Another tempting (but ultimately unsuccessful) response available to Dilworth is to argue that the partially submerged stick example is an instance of a “mixed case”; one “in which several properties are simultaneously perceived, each of which would require its own separate experience versus belief consonance analysis.” The example that Dilworth provides is that of perceiving an object as being a certain colour (with one sensory modality) and perceiving it as having a certain shape (with another sensory modality). Regarding such mixed cases Dilworth maintains there cannot be any conflict:
Now arguably mixed cases of simultaneous perception of different properties would always be cases involving properties falling under different determinable, since one could not simultaneously perceive an object both to have determinate colour F1 and also to have a distinct determinate colour F2.

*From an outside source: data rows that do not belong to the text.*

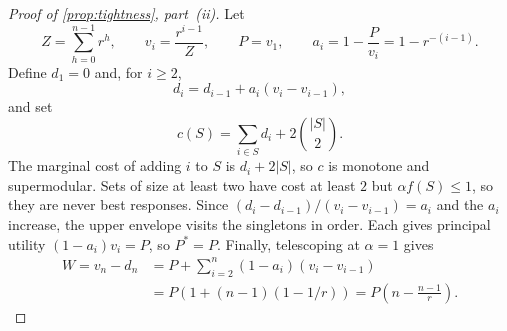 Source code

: \documentclass[11pt]{article}
\begin{document}
\begin{proof}[Proof of \cref{prop:tightness}, part~(ii)]
Let
\[
 Z=\sum_{h=0}^{n-1}r^h,\qquad
 v_i=\frac{r^{i-1}}{Z},\qquad
 P=v_1,\qquad
 a_i=1-\frac{P}{v_i}=1-r^{-(i-1)}.
\]
Define $d_1=0$ and, for $i\geq2$,
\[
 d_i=d_{i-1}+a_i(v_i-v_{i-1}),
\]
and set
\[
 c(S)=\sum_{i\in S}d_i+2\binom{|S|}{2}.
\]
The marginal cost of adding $i$ to $S$ is $d_i+2|S|$, so $c$ is monotone
and supermodular.  Sets of size at least two have cost at least $2$ but
$\alpha f(S)\leq1$, so they are never best responses.  Since
$(d_i-d_{i-1})/(v_i-v_{i-1})=a_i$ and the $a_i$ increase, the upper envelope
visits the singletons in order.  Each gives principal utility
$(1-a_i)v_i=P$, so $P^*=P$.  Finally, telescoping at $\alpha=1$ gives
\begin{align*}
W=v_n-d_n
 &=P+\sum_{i=2}^n(1-a_i)(v_i-v_{i-1})\\
 &=P\left(1+(n-1)(1-1/r)\right)
  =P\left(n-\frac{n-1}{r}\right).
\end{align*}
\end{proof}
\end{document}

The above observations may be perfectly correct as far as they go, but they fail to address the issue at hand. Recall, the objection with which this post is concerned is not directed against the notion of experience/belief consonance per se (to which I am sympathetic), but against the conjunction of the claims that (a) it is logically impossible to have two conflicting dispositions and (b) that being disposed to engage in classification behaviour is a necessary condition for perceiving that X is F. Dilworth fails to consider cases in which different sensory modalities present an agent with conflicting information with respect to the same property. The partially submerged stick example is one such case; an instance in which both the visual and tactile sensory modalities provide information about an object’s shape. Thus, unlike the mixed cases that he considers, the partially submerged stick example appears to be a genuine instance in which Dilworth is forced to either (a) acknowledge that an agent may be simultaneously disposed to engage in conflicting classification behaviours or (b) give up on the idea that being disposed to engage in the classification behaviour is a necessary condition for perception.